Biden’s capital gains tax hike would cripple innovation and economic growth

By Cesar Conda | Washington Examiner

America’s economic prosperity is built on free-market capitalism that rewards work, saving, investment, and, most important of all, entrepreneurial risk-taking. Unfortunately, President Joe Biden’s plan to significantly raise taxes on capital gains, which are so often the reward for taking such risks, would undermine these pillars of economic growth and upward mobility. 

Biden’s budget for the next fiscal year proposes an increase in the maximum capital gains tax to 45%, substantially higher than the current 20% level. If enacted, this would be the highest U.S. capital gains tax rate in more than 100 years. 

Additionally, the combined federal-state capital gains tax would exceed 50% in many states, including California (59%), New Jersey (55%), Minnesota (54%), and New York (53%).

And if this were not enough, Biden is proposing a 25% tax on unrealized capital gains for upper-income earners — i.e., money they have not even made yet. Under the Biden plan, “households would owe taxes on capital gains each year, even if the underlying asset had not been sold, and amounts paid would be treated as prepayments of future capital gains tax liability,” according to the nonpartisan Tax Foundation.

Biden’s main argument for increasing the capital gains tax is that it would hold accountable high-earning “white” taxpayers who “disproportionately benefit” from lower capital gains taxes, according to an analysis released by the Treasury Department. This goes far beyond the traditional Democratic “soak the rich” rhetoric and absurdly injects racial politics into the debate.  

Make no mistake: This punitive tax increase will lead to a flight of investment capital from the United States to other countries, less economic opportunity for Americans of every race, and, ultimately, less federal tax revenue — the opposite of its intended effect. Moreover, this economically dangerous concept of taxing unrealized capital gains will eventually extend to middle-class investors to finance deficit spending.

The best way for the federal government to foster innovation, economic growth, and U.S. global competitiveness is not to raise these rates but to stop taxing capital gains entirely. Republicans could gain the economic high ground by arguing that the best capital gains tax rate is not 45% or even 20%, but zero.

According to the Tax Foundation, our current maximum tax of over 27%, taken by averaging the combined federal-state capital gains rate, is 60% higher than the average in the Organization for Economic Cooperation and Development. Nine of the OECD countries don’t tax capital gains at all.
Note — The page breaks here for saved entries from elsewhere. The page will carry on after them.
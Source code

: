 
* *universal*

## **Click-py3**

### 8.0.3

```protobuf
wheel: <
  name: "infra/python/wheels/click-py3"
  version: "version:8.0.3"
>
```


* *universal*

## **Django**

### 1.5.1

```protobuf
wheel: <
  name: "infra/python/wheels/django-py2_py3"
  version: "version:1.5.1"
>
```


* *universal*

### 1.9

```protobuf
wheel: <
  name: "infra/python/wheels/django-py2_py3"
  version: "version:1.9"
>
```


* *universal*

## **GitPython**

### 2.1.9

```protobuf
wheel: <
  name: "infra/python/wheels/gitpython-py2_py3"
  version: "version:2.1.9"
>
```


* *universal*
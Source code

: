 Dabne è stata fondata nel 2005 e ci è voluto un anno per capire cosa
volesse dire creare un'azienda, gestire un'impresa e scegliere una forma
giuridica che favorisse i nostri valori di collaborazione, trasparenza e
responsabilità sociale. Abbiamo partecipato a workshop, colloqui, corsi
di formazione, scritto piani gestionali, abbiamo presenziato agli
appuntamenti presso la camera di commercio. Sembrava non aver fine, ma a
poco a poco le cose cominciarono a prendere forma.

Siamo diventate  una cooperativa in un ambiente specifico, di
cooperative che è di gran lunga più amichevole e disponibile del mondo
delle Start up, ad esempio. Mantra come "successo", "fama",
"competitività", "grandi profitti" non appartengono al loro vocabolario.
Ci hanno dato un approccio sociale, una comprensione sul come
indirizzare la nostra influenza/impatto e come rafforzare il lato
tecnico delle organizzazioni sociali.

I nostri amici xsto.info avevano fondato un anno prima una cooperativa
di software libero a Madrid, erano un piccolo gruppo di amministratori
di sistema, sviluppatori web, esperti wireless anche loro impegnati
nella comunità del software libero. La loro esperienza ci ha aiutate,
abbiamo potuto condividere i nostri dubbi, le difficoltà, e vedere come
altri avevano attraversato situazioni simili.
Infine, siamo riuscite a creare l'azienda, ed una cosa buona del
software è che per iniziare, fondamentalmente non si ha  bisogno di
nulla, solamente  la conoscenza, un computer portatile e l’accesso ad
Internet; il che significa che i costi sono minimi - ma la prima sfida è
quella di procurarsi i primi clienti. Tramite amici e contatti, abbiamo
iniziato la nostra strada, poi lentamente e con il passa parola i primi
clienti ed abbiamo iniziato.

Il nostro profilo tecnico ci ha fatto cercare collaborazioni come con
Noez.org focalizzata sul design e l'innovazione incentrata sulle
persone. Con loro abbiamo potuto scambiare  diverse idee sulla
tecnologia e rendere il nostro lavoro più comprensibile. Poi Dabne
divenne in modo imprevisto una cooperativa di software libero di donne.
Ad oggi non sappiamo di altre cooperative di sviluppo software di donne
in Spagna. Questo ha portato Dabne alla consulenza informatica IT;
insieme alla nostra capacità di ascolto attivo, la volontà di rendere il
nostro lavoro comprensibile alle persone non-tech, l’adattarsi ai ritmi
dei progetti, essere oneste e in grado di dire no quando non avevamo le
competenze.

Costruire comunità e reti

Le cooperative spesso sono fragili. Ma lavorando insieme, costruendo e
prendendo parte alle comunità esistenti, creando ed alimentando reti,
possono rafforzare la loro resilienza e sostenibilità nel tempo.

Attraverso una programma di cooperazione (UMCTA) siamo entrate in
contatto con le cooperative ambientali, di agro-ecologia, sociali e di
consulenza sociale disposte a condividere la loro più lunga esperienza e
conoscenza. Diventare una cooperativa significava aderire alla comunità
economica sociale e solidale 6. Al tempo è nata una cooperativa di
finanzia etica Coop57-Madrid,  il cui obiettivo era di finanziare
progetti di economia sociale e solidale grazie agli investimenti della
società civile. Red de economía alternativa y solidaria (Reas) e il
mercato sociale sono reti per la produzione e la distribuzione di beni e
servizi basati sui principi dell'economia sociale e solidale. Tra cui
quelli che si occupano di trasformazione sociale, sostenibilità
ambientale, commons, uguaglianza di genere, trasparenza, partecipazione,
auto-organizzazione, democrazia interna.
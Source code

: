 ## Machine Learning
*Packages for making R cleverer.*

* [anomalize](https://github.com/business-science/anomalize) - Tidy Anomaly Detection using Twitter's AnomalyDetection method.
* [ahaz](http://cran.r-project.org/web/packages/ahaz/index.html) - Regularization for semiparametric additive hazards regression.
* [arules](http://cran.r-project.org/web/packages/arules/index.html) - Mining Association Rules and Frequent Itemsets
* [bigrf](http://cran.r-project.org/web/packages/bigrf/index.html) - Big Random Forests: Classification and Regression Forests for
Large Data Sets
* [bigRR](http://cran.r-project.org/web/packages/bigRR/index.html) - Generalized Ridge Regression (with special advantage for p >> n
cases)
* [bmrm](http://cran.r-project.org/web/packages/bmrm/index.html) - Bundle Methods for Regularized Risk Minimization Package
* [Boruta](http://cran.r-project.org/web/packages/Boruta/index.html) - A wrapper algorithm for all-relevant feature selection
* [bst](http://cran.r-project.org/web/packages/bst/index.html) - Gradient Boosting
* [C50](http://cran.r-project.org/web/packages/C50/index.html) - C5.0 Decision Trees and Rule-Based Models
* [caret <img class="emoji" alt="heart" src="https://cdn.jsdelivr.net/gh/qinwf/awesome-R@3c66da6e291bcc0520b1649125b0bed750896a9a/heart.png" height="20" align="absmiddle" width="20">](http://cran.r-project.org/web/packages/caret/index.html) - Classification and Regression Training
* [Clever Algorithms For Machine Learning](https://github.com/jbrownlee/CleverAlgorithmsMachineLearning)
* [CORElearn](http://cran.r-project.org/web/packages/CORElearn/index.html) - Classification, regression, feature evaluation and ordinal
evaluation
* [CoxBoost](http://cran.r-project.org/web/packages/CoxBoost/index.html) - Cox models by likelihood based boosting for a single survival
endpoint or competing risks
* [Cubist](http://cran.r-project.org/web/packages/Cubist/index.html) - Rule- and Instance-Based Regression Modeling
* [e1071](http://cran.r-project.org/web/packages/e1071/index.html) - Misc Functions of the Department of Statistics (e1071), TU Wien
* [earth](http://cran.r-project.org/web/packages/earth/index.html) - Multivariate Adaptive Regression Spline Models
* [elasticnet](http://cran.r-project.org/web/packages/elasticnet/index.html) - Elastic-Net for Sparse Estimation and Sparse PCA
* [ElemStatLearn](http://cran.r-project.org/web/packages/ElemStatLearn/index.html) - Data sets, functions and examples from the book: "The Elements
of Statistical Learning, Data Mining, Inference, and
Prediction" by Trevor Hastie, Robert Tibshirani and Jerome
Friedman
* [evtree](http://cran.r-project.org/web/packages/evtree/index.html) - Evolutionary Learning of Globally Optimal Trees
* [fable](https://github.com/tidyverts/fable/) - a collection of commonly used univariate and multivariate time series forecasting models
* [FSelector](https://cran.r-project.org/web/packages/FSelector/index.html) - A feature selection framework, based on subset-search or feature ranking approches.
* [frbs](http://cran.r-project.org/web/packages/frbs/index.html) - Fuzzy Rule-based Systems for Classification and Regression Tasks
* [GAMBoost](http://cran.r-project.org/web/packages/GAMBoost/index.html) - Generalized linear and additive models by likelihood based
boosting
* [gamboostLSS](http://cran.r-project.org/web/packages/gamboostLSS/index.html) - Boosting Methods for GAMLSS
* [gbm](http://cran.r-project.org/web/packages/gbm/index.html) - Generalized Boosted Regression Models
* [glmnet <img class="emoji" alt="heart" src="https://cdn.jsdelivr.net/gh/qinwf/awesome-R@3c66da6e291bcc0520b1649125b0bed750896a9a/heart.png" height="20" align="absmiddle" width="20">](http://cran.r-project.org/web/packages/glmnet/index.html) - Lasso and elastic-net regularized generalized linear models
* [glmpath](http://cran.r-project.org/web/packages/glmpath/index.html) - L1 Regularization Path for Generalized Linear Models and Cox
Even China, which has become America’s major economic competitor, taxes capital gains at a much lower rate of 20%.

A high capital gains tax burdens our global competitiveness. First, it produces a “lock-in” effect, discouraging individual and corporate taxpayers from selling capital assets and realizing capital gains because of the high tax costs. This prevents hundreds of billions of dollars in capital from flowing to its most efficient and productive uses. 

Second, the capital gains tax is a “double tax” that encourages firms to finance expansion by taking on more debt rather than selling capital and financial assets. With the capital gains tax in place, income is first taxed at the corporate level and then again at the individual level when shareholders sell their corporate stock. By contrast, because interest expenses are tax deductible, debt financing is taxed only once. So, businesses borrow against their existing assets instead of selling assets, which undermines the financial stability and flexibility of many companies. 

The capital gains tax also impedes business creation and entrepreneurship. History shows that the amount of seed capital funding available to fledgling startups is highly sensitive to changes in the capital gains tax. For example, when the top capital gains tax was slashed from 49% in 1977 to 20% in 1983, the amount of venture capital funding for new firms increased from $68 million to $5.1 billion — a 700% increase. Conversely, when the capital gains rate was raised to 28%, venture capital funding fell by almost 60% (between 1986 and 1991). 

Republicans must propose a bold policy agenda to boost economic opportunity, entrepreneurship, and competitiveness. Abolishing the capital gains tax is an idea that would appeal to hardworking, risk-taking taxpayers and investors while providing immediate economic benefits by boosting the stock market and unlocking billions of dollars of investment capital. 


Cesar Conda is a former chief of staff to Sen. Marco Rubio (R-FL) and an economic advisory board member of the Committee to Unleash Prosperity.